Right to ‘maintain lifestyle’ not absolute after divorce
Dear Clients and Friends,
It’s a common notion that a divorcing spouse has an unshakeable right to support which will maintain the lifestyle he or she became accustomed to during marriage. But this is not always true.
A recent Massachusetts case makes this clear in the alimony context. There, a divorcing wife received custody of the children, child support and alimony. Four years later, she caused a fatal accident while driving drunk and went to prison for eight years. During her incarceration, her ex-husband was the children’s sole support. Meanwhile, he continued to make reduced alimony payments pursuant to a modification judgment issued around the time of the wife’s arrest.
Once the wife was released, the husband, who was earning more than $200,000 a year, sought to have his alimony obligation terminated. In doing so, he pointed out that he had been paying his ex-wife, who was now making $15 an hour at a Home Depot but also had income from a trust fund and an inherited IRA, for longer than the durational limits under state law for a marriage of their length.

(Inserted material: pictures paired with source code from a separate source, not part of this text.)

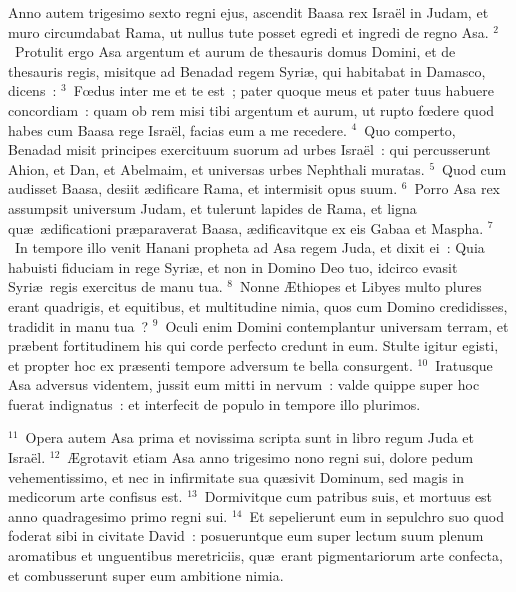 \bchapter
\lettrine[lines=3,image=true,loversize=0.05,lraise=-0.03]{A}{}nno autem trigesimo sexto regni ejus, ascendit Baasa rex Isra\"el in Judam, et muro circumdabat Rama, ut nullus tute posset egredi et ingredi de regno Asa.
${}^{2}$~Protulit ergo Asa argentum et aurum de thesauris domus Domini, et de thesauris regis, misitque ad Benadad regem Syri\ae , qui habitabat in Damasco, dicens~:
${}^{3}$~Fœdus inter me et te est~; pater quoque meus et pater tuus habuere concordiam~: quam ob rem misi tibi argentum et aurum, ut rupto fœdere quod habes cum Baasa rege Isra\"el, facias eum a me recedere.
${}^{4}$~Quo comperto, Benadad misit principes exercituum suorum ad urbes Isra\"el~: qui percusserunt Ahion, et Dan, et Abelmaim, et universas urbes Nephthali muratas.
${}^{5}$~Quod cum audisset Baasa, desiit \ae dificare Rama, et intermisit opus suum.
${}^{6}$~Porro Asa rex assumpsit universum Judam, et tulerunt lapides de Rama, et ligna qu\ae\ \ae dificationi pr\ae paraverat Baasa, \ae dificavitque ex eis Gabaa et Maspha.
${}^{7}$~In tempore illo venit Hanani propheta ad Asa regem Juda, et dixit ei~: Quia habuisti fiduciam in rege Syri\ae , et non in Domino Deo tuo, idcirco evasit Syri\ae\ regis exercitus de manu tua.
${}^{8}$~Nonne \AE thiopes et Libyes multo plures erant quadrigis, et equitibus, et multitudine nimia, quos cum Domino credidisses, tradidit in manu tua~?
${}^{9}$~Oculi enim Domini contemplantur universam terram, et pr\ae bent fortitudinem his qui corde perfecto credunt in eum. Stulte igitur egisti, et propter hoc ex pr\ae senti tempore adversum te bella consurgent.
${}^{10}$~Iratusque Asa adversus videntem, jussit eum mitti in nervum~: valde quippe super hoc fuerat indignatus~: et interfecit de populo in tempore illo plurimos.


${}^{11}$~Opera autem Asa prima et novissima scripta sunt in libro regum Juda et Isra\"el.
${}^{12}$~\AE grotavit etiam Asa anno trigesimo nono regni sui, dolore pedum vehementissimo, et nec in infirmitate sua qu\ae sivit Dominum, sed magis in medicorum arte confisus est.
${}^{13}$~Dormivitque cum patribus suis, et mortuus est anno quadragesimo primo regni sui.
${}^{14}$~Et sepelierunt eum in sepulchro suo quod foderat sibi in civitate David~: posueruntque eum super lectum suum plenum aromatibus et unguentibus meretriciis, qu\ae\ erant pigmentariorum arte confecta, et combusserunt super eum ambitione nimia.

In response, the wife argued that justice demanded a deviation from durational limits because termination of alimony would leave her with a lifestyle significantly inferior to what she had enjoyed during the marriage.
The Massachusetts Appeals Court disagreed, emphasizing that a spouse needs to show more than just a diminished lifestyle to warrant deviation, particularly when he or she can provide for his or her own support.
Laws vary from state to state, however this ruling is very much in alignment with California law.